_WHAT IS REQUIRED_
Copy each line of the records below that mentions the word "播放音频".

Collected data
────────────────────────────────────────

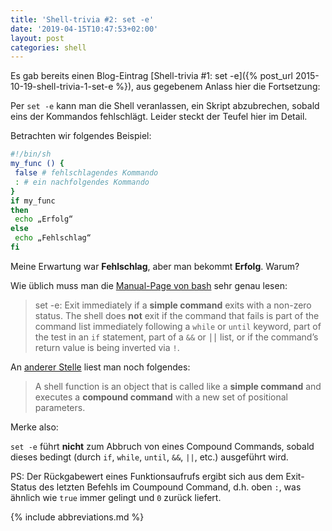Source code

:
 ```yaml
---
title: 'Shell-trivia #2: set -e'
date: '2019-04-15T10:47:53+02:00'
layout: post
categories: shell
---
```


Es gab bereits einen Blog-Eintrag [Shell-trivia #1: set -e]({% post_url 2015-10-19-shell-trivia-1-set-e %}), aus gegebenem Anlass hier die Fortsetzung:

Per `set -e` kann man die Shell veranlassen, ein Skript abzubrechen, sobald eins der Kommandos fehlschlägt. Leider steckt der Teufel hier im Detail.

Betrachten wir folgendes Beispiel:
```bash
#!/bin/sh
my_func () {
 false # fehlschlagendes Kommando
 : # ein nachfolgendes Kommando
}
if my_func
then
 echo „Erfolg“
else
 echo „Fehlschlag“
fi
```

Meine Erwartung war **Fehlschlag**, aber man bekommt **Erfolg**.
Warum?

Wie üblich muss man die [Manual-Page von bash](https://manpages.debian.org/stretch/bash/bash.1.en.html#Shell_Function_Definitions) sehr genau lesen:

> set -e: Exit immediately if a **simple command** exits with a non-zero status. The shell does **not** exit if the command that fails is part of the command list immediately following a `while` or `until` keyword, part of the test in an `if` statement, part of a `&&` or `⎪⎪` list, or if the command’s return value is being inverted via `!`.

An [anderer Stelle](https://manpages.debian.org/stretch/bash/bash.1.en.html#Compound_Commands) liest man noch folgendes:

> A shell function is an object that is called like a **simple command** and executes a **compound command** with a new set of positional parameters.

Merke also:

`set -e` führt **nicht** zum Abbruch von eines Compound Commands, sobald dieses bedingt (durch `if`, `while`, `until`, `&&`, `||`, etc.) ausgeführt wird.

PS: Der Rückgabewert eines Funktionsaufrufs ergibt sich aus dem Exit-Status des letzten Befehls im Coumpound Command, d.h. oben `:`, was ähnlich wie `true` immer gelingt und `0` zurück liefert.

{% include abbreviations.md %}
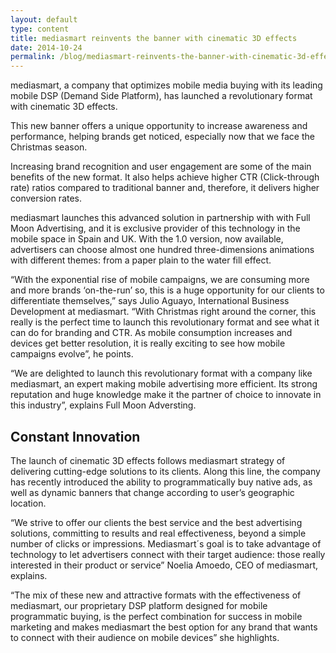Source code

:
```yaml
---
layout: default
type: content
title: mediasmart reinvents the banner with cinematic 3D effects
date: 2014-10-24
permalink: /blog/mediasmart-reinvents-the-banner-with-cinematic-3d-effects
---
```


mediasmart, a company that optimizes mobile media buying with its leading mobile DSP (Demand Side Platform), has launched a revolutionary format with cinematic 3D effects.

This new banner offers a unique opportunity to increase awareness and performance, helping brands get noticed, especially now that we face the Christmas season.

Increasing brand recognition and user engagement are some of the main benefits of the new format. It also helps achieve higher CTR (Click-through rate) ratios compared to traditional banner and, therefore, it delivers higher conversion rates.

mediasmart launches this advanced solution in partnership with with Full Moon Advertising, and it is exclusive provider of this technology in the mobile space in Spain and UK. With the 1.0 version, now available, advertisers can choose almost one hundred three-dimensions animations with different themes: from a paper plain to the water fill effect.

“With the exponential rise of mobile campaigns, we are consuming more and more brands ‘on-the-run’ so, this is a huge opportunity for our clients to differentiate themselves,” says Julio Aguayo, International Business Development at mediasmart. “With Christmas right around the corner, this really is the perfect time to launch this revolutionary format and see what it can do for branding and CTR. As mobile consumption increases and devices get better resolution, it is really exciting to see how mobile campaigns evolve”, he points.

“We are delighted to launch this revolutionary format with a company like mediasmart, an expert making mobile advertising more efficient. Its strong reputation and huge knowledge make it the partner of choice to innovate in this industry”, explains Full Moon Adversting.

## Constant Innovation
The launch of cinematic 3D effects follows mediasmart strategy of delivering cutting-edge solutions to its clients. Along this line, the company has recently introduced the ability to programmatically buy native ads, as well as dynamic banners that change according to user’s geographic location.

“We strive to offer our clients the best service and the best advertising solutions, committing to results and real effectiveness, beyond a simple number of clicks or impressions. Mediasmart´s goal is to take advantage of technology to let advertisers connect with their target audience: those really interested in their product or service” Noelia Amoedo, CEO of mediasmart, explains.

“The mix of these new and attractive formats with the effectiveness of mediasmart, our proprietary DSP platform designed for mobile programmatic buying, is the perfect combination for success in mobile marketing and makes mediasmart the best option for any brand that wants to connect with their audience on mobile devices” she highlights.
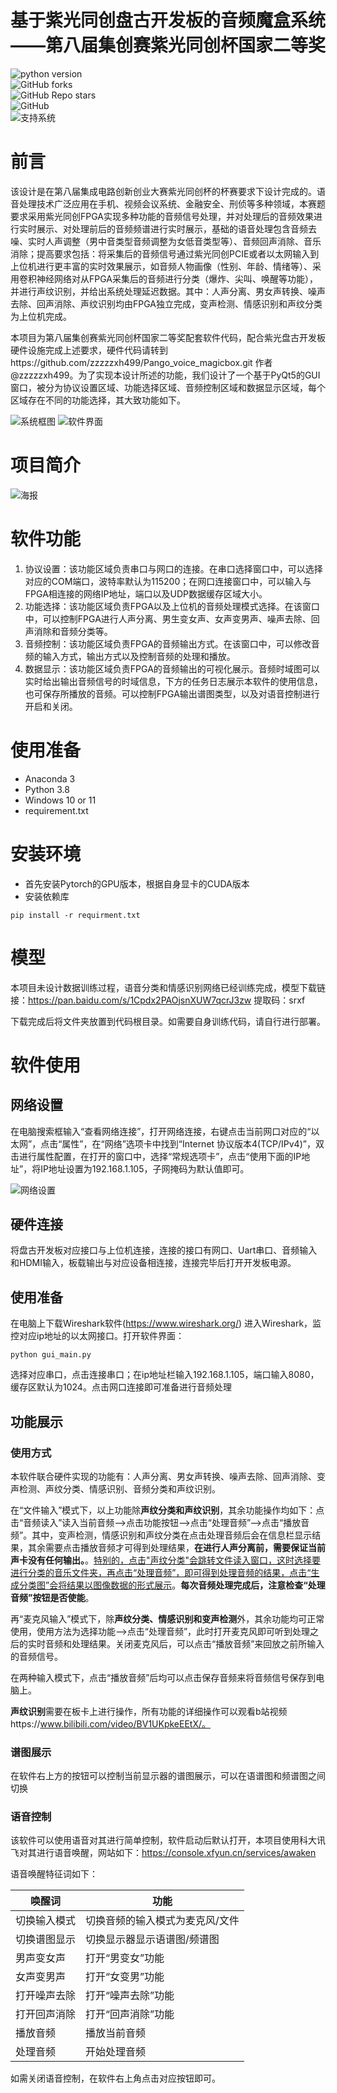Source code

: 
# 基于紫光同创盘古开发板的音频魔盒系统——第八届集创赛紫光同创杯国家二等奖

![python version](https://img.shields.io/badge/python-3.8+-orange.svg)\
![GitHub forks](https://img.shields.io/github/forks/MsaysKid/Pango_Voice_MagicBox_Software)\
![GitHub Repo stars](https://img.shields.io/github/stars/MsaysKid/Pango_Voice_MagicBox_Software)\
![GitHub](https://img.shields.io/github/license/MsaysKid/Pango_Voice_MagicBox_Software)\
![支持系统](https://img.shields.io/badge/支持系统-Win-9cf)

# 前言

该设计是在第八届集成电路创新创业大赛紫光同创杯的杯赛要求下设计完成的。语音处理技术广泛应用在手机、视频会议系统、金融安全、刑侦等多种领域，本赛题要求采用紫光同创FPGA实现多种功能的音频信号处理，并对处理后的音频效果进行实时展示、对处理前后的音频频谱进行实时展示，基础的语音处理包含音频去噪、实时人声调整（男中音类型音频调整为女低音类型等）、音频回声消除、音乐消除；提高要求包括：将采集后的音频信号通过紫光同创PCIE或者以太网输入到上位机进行更丰富的实时效果展示，如音频人物画像（性别、年龄、情绪等）、采用卷积神经网络对从FPGA采集后的音频进行分类（爆炸、尖叫、唤醒等功能），并进行声纹识别，并给出系统处理延迟数据。其中：人声分离、男女声转换、噪声去除、回声消除、声纹识别均由FPGA独立完成，变声检测、情感识别和声纹分类为上位机完成。

本项目为第八届集创赛紫光同创杯国家二等奖配套软件代码，配合紫光盘古开发板硬件设施完成上述要求，硬件代码请转到https://github.com/zzzzzxh499/Pango_voice_magicbox.git 作者@zzzzzxh499。为了实现本设计所述的功能，我们设计了一个基于PyQt5的GUI窗口，被分为协议设置区域、功能选择区域、音频控制区域和数据显示区域，每个区域存在不同的功能选择，其大致功能如下。

![系统框图](./resource/software.png "系统框图")
![软件界面](./resource/softwarePYQT.png "软件界面")

# 项目简介

![海报](./resource/poster.png "海报")

# 软件功能

1. 协议设置：该功能区域负责串口与网口的连接。在串口选择窗口中，可以选择对应的COM端口，波特率默认为115200；在网口连接窗口中，可以输入与FPGA相连接的网络IP地址，端口以及UDP数据缓存区域大小。
2. 功能选择：该功能区域负责FPGA以及上位机的音频处理模式选择。在该窗口中，可以控制FPGA进行人声分离、男生变女声、女声变男声、噪声去除、回声消除和音频分类等。
3. 音频控制：该功能区域负责FPGA的音频输出方式。在该窗口中，可以修改音频的输入方式，输出方式以及控制音频的处理和播放。
4. 数据显示：该功能区域负责FPGA的音频输出的可视化展示。音频时域图可以实时给出输出音频信号的时域信息，下方的任务日志展示本软件的使用信息，也可保存所播放的音频。可以控制FPGA输出谱图类型，以及对语音控制进行开启和关闭。

# 使用准备

- Anaconda 3
- Python 3.8
- Windows 10 or 11
- requirement.txt

# 安装环境

- 首先安装Pytorch的GPU版本，根据自身显卡的CUDA版本
- 安装依赖库

```shell
pip install -r requirment.txt
```

# 模型

本项目未设计数据训练过程，语音分类和情感识别网络已经训练完成，模型下载链接：https://pan.baidu.com/s/1Cpdx2PAOjsnXUW7qcrJ3zw 提取码：srxf

下载完成后将文件夹放置到代码根目录。如需要自身训练代码，请自行进行部署。

# 软件使用

## 网络设置

在电脑搜索框输入“查看网络连接”，打开网络连接，右键点击当前网口对应的“以太网”，点击“属性”，在“网络”选项卡中找到“Internet 协议版本4(TCP/IPv4)”，双击进行属性配置，在打开的窗口中，选择“常规选项卡”，点击“使用下面的IP地址”，将IP地址设置为192.168.1.105，子网掩码为默认值即可。

![网络设置](./resource/network.png "网络设置")

## 硬件连接

将盘古开发板对应接口与上位机连接，连接的接口有网口、Uart串口、音频输入和HDMI输入，板载输出与对应设备相连接，连接完毕后打开开发板电源。

## 使用准备

在电脑上下载Wireshark软件(https://www.wireshark.org/) 进入Wireshark，监控对应ip地址的以太网接口。打开软件界面：

```shell
python gui_main.py
```

选择对应串口，点击连接串口；在ip地址栏输入192.168.1.105，端口输入8080，缓存区默认为1024。点击网口连接即可准备进行音频处理

## 功能展示

### 使用方式

本软件联合硬件实现的功能有：人声分离、男女声转换、噪声去除、回声消除、变声检测、声纹分类、情感识别、音频分类和声纹识别。

在“文件输入”模式下，以上功能除**声纹分类和声纹识别**，其余功能操作均如下：点击“音频读入”读入当前音频——>点击功能按钮——>点击“处理音频”——>点击“播放音频”。其中，变声检测，情感识别和声纹分类在点击处理音频后会在信息栏显示结果，其余需要点击播放音频才可得到处理结果，**在进行人声分离前，需要保证当前声卡没有任何输出。**。<u>特别的，点击"声纹分类"会跳转文件读入窗口，这时选择要进行分类的音乐文件夹，再点击“处理音频”，即可得到处理音频的结果，点击“生成分类图”会将结果以图像数据的形式展示</u>。**每次音频处理完成后，注意检查“处理音频”按钮是否使能**。

再“麦克风输入”模式下，除**声纹分类、情感识别和变声检测**外，其余功能均可正常使用，使用方法为选择功能——>点击“处理音频”，此时打开麦克风即可听到处理之后的实时音频和处理结果。关闭麦克风后，可以点击“播放音频”来回放之前所输入的音频信号。

在两种输入模式下，点击“播放音频”后均可以点击保存音频来将音频信号保存到电脑上。

**声纹识别**需要在板卡上进行操作，所有功能的详细操作可以观看b站视频https://www.bilibili.com/video/BV1UKpkeEEtX/。

### 谱图展示

在软件右上方的按钮可以控制当前显示器的谱图展示，可以在语谱图和频谱图之间切换

### 语音控制

该软件可以使用语音对其进行简单控制，软件启动后默认打开，本项目使用科大讯飞对其进行语音唤醒，网站如下：https://console.xfyun.cn/services/awaken

语音唤醒特征词如下：


| 唤醒词       | 功能                            |
| ------------ | ------------------------------- |
| 切换输入模式 | 切换音频的输入模式为麦克风/文件 |
| 切换谱图显示 | 切换显示器显示语谱图/频谱图     |
| 男声变女声   | 打开“男变女”功能              |
| 女声变男声   | 打开“女变男”功能              |
| 打开噪声去除 | 打开“噪声去除”功能            |
| 打开回声消除 | 打开“回声消除”功能            |
| 播放音频     | 播放当前音频                    |
| 处理音频     | 开始处理音频                    |

如需关闭语音控制，在软件右上角点击对应按钮即可。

────────────────────────────────────────

_ANSWER TO THE PROBLEM_
在“文件输入”模式下，以上功能除**声纹分类和声纹识别**，其余功能操作均如下：点击“音频读入”读入当前音频——>点击功能按钮——>点击“处理音频”——>点击“播放音频”。其中，变声检测，情感识别和声纹分类在点击处理音频后会在信息栏显示结果，其余需要点击播放音频才可得到处理结果，**在进行人声分离前，需要保证当前声卡没有任何输出。**。<u>特别的，点击"声纹分类"会跳转文件读入窗口，这时选择要进行分类的音乐文件夹，再点击“处理音频”，即可得到处理音频的结果，点击“生成分类图”会将结果以图像数据的形式展示</u>。**每次音频处理完成后，注意检查“处理音频”按钮是否使能**。
再“麦克风输入”模式下，除**声纹分类、情感识别和变声检测**外，其余功能均可正常使用，使用方法为选择功能——>点击“处理音频”，此时打开麦克风即可听到处理之后的实时音频和处理结果。关闭麦克风后，可以点击“播放音频”来回放之前所输入的音频信号。
在两种输入模式下，点击“播放音频”后均可以点击保存音频来将音频信号保存到电脑上。
| 播放音频     | 播放当前音频                    |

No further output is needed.